::: INFORMATION PROVIDED

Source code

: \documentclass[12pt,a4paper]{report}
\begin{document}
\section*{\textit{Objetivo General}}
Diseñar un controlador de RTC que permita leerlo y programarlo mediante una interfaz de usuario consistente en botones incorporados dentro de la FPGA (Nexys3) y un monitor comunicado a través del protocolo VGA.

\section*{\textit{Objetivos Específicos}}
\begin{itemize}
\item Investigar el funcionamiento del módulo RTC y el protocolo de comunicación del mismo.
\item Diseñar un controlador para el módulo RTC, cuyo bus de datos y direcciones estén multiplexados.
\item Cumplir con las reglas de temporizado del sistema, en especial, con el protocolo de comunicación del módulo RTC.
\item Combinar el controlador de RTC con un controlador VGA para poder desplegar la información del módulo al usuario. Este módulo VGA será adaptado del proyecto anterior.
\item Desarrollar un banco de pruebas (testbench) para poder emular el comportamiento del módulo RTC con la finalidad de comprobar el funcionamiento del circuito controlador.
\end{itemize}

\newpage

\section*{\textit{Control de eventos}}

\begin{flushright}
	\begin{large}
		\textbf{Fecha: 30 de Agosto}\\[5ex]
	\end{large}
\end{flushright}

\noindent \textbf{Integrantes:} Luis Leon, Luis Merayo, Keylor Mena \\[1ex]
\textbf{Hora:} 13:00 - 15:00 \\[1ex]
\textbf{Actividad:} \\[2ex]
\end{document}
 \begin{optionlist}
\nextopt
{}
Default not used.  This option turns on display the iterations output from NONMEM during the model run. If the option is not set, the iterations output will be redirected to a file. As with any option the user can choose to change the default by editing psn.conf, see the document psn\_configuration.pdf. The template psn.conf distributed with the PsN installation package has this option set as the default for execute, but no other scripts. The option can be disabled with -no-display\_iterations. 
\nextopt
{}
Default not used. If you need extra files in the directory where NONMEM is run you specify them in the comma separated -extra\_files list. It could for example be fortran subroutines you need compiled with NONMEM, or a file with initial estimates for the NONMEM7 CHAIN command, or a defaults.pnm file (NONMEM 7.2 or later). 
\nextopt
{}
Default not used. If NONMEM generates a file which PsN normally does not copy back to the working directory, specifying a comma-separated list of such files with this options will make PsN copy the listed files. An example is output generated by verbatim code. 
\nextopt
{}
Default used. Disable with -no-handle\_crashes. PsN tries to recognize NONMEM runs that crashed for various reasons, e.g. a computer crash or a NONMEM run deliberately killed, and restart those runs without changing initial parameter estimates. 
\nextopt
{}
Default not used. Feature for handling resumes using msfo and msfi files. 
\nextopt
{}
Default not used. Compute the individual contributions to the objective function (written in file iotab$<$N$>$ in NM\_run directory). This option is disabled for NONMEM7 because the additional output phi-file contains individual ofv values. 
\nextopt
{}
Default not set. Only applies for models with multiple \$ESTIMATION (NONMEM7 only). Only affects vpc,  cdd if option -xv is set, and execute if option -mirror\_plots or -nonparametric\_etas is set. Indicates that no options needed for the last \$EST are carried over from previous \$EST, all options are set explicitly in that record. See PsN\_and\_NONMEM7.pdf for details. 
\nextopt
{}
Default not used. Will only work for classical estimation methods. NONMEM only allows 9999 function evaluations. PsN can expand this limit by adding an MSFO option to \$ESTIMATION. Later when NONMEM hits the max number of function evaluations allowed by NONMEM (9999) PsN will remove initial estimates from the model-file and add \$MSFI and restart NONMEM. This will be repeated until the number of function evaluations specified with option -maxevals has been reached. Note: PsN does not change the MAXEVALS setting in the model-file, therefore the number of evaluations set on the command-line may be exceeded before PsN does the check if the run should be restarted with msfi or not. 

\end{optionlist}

::::::
::: INFORMATION PROVIDED

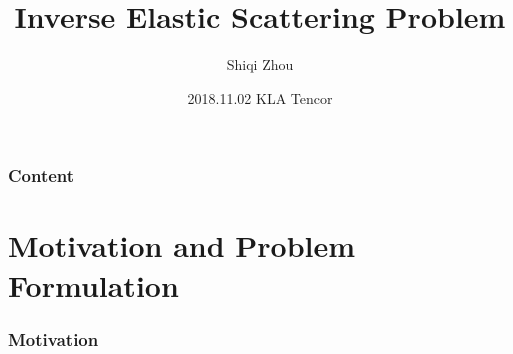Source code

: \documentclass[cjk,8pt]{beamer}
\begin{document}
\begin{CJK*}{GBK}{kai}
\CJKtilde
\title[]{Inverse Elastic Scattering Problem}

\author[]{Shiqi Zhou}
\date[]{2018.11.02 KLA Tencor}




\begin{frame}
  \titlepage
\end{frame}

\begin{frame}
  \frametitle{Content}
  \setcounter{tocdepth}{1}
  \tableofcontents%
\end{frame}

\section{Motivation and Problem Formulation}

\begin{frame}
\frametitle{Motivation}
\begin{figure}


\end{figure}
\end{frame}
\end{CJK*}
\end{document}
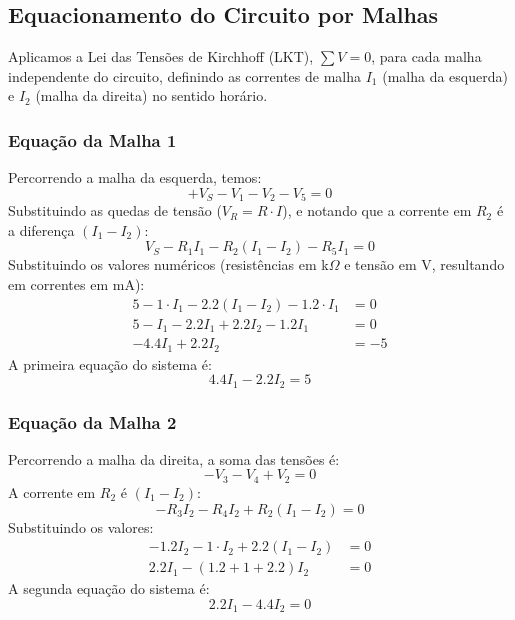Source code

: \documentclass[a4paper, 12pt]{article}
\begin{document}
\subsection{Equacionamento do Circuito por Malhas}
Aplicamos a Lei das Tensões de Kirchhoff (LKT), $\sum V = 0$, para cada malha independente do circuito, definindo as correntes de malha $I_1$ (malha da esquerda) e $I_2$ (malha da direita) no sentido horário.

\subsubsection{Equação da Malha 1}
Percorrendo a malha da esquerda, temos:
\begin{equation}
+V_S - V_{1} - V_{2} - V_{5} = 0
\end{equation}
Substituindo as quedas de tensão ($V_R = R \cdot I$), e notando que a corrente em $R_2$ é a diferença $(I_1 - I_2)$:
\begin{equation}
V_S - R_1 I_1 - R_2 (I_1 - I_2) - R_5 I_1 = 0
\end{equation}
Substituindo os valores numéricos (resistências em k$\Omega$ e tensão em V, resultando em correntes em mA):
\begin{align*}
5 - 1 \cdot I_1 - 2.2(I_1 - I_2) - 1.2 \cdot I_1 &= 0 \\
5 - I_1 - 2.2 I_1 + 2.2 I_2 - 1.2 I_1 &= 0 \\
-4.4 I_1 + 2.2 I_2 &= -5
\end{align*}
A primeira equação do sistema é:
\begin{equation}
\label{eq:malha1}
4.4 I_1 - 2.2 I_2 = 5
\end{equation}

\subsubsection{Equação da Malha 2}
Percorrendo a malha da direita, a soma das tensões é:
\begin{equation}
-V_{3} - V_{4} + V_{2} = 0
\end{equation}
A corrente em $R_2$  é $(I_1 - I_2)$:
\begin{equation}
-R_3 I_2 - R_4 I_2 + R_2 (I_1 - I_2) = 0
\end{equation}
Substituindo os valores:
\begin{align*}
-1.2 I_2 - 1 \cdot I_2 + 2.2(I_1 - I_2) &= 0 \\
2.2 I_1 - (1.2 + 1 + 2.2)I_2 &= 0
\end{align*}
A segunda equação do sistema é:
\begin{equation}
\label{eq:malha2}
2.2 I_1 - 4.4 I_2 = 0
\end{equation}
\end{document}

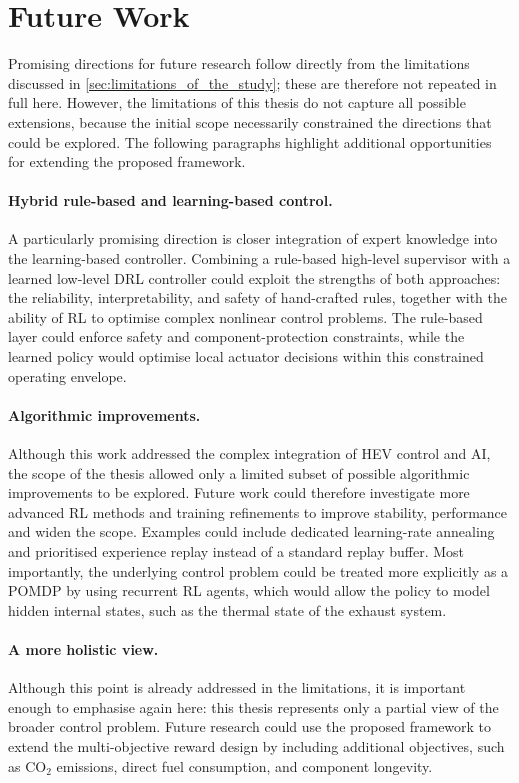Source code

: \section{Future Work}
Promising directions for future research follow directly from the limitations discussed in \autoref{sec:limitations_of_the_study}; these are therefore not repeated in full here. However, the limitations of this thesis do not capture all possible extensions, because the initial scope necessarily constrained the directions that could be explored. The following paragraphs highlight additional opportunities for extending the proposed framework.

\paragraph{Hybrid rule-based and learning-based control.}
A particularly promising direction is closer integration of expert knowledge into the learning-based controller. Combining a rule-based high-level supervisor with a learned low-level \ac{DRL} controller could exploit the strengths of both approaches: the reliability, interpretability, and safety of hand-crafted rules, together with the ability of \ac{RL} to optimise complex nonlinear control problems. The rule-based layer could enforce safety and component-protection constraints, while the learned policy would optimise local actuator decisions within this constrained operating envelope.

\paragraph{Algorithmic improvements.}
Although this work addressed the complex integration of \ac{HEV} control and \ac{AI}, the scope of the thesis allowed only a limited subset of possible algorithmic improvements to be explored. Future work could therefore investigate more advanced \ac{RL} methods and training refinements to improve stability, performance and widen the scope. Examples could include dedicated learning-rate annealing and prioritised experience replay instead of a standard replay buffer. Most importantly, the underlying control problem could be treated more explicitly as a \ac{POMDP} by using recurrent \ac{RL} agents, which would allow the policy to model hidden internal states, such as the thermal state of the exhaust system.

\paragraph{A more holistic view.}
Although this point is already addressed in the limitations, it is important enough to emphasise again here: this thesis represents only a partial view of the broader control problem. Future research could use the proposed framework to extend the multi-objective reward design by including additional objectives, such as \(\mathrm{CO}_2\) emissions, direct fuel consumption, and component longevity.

::::::
::: INFORMATION PROVIDED

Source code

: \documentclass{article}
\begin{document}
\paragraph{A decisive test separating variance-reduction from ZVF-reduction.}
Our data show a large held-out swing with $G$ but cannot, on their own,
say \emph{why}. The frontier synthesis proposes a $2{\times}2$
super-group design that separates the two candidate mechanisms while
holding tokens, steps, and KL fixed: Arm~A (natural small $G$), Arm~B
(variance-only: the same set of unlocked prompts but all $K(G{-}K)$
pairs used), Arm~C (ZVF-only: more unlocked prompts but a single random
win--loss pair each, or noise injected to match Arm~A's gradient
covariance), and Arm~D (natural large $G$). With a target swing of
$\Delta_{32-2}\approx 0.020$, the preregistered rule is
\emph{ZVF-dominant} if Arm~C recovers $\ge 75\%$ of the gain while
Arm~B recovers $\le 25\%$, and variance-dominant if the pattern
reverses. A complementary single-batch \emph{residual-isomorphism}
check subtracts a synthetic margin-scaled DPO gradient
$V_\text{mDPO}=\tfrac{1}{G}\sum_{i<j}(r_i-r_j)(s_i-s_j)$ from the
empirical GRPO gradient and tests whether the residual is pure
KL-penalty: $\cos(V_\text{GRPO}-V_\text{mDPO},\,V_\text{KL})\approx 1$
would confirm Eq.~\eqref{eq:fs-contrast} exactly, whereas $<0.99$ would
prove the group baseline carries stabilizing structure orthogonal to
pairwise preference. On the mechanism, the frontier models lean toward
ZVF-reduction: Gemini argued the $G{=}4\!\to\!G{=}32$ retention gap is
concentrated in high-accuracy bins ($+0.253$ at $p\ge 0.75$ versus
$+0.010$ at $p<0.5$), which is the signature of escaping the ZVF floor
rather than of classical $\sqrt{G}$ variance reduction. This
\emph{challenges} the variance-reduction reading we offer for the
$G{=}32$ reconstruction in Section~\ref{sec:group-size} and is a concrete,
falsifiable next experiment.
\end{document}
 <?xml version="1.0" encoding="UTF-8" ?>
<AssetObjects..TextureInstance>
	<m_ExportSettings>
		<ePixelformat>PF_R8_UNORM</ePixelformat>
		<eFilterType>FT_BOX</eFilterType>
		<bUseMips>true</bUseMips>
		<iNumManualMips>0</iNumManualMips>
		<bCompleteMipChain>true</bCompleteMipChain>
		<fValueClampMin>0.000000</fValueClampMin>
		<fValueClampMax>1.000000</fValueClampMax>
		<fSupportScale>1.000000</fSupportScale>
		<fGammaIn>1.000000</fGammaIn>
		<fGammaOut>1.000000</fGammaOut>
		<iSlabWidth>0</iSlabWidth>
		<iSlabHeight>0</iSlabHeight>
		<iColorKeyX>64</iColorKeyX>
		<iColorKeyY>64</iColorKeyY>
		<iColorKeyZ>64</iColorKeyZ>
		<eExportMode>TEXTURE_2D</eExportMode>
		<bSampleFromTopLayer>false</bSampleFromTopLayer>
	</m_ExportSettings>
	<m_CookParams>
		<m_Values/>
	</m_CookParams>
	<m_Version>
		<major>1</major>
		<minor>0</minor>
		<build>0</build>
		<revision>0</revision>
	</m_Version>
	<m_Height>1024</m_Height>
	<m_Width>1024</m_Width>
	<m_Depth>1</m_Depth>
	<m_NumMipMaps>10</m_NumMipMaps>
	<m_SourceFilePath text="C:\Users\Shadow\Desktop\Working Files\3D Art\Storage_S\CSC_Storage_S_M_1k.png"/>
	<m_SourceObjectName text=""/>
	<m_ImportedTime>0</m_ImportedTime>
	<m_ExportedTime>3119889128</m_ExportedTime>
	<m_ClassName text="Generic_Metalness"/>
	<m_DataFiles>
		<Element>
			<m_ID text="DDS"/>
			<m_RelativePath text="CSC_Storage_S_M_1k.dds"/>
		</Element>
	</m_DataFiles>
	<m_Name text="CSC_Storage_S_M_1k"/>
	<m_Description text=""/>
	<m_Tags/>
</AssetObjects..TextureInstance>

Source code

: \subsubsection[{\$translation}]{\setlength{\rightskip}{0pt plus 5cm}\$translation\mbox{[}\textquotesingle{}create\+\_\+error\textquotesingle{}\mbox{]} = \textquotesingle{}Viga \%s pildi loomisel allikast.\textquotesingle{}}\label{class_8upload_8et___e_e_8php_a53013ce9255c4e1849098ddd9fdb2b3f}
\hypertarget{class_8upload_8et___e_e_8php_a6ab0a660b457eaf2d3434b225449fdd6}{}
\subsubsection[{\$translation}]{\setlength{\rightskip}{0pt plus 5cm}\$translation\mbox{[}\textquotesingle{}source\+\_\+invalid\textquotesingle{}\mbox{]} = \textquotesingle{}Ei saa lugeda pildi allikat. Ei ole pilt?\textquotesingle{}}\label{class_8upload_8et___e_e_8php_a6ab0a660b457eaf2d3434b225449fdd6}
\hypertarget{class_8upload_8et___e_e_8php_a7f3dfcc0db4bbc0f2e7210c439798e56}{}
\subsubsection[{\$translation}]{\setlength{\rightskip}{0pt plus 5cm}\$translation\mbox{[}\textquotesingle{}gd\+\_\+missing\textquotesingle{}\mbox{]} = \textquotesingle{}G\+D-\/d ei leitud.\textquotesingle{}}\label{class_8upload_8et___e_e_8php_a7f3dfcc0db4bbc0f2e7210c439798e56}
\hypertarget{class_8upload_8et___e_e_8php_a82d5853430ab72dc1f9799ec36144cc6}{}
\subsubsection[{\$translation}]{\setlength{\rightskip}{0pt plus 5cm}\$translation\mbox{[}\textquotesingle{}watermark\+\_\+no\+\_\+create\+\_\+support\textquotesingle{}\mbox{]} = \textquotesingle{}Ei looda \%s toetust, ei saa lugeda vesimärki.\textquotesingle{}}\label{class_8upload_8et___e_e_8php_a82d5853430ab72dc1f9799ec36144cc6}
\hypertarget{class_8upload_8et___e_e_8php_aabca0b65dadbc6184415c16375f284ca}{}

::::::

## WHAT IS NEEDED
Scan the lines above, and whenever one holds the string "prompts", copy it.

## EXERCISE RESPONSE
(variance-only: the same set of unlocked prompts but all $K(G{-}K)$
pairs used), Arm~C (ZVF-only: more unlocked prompts but a single random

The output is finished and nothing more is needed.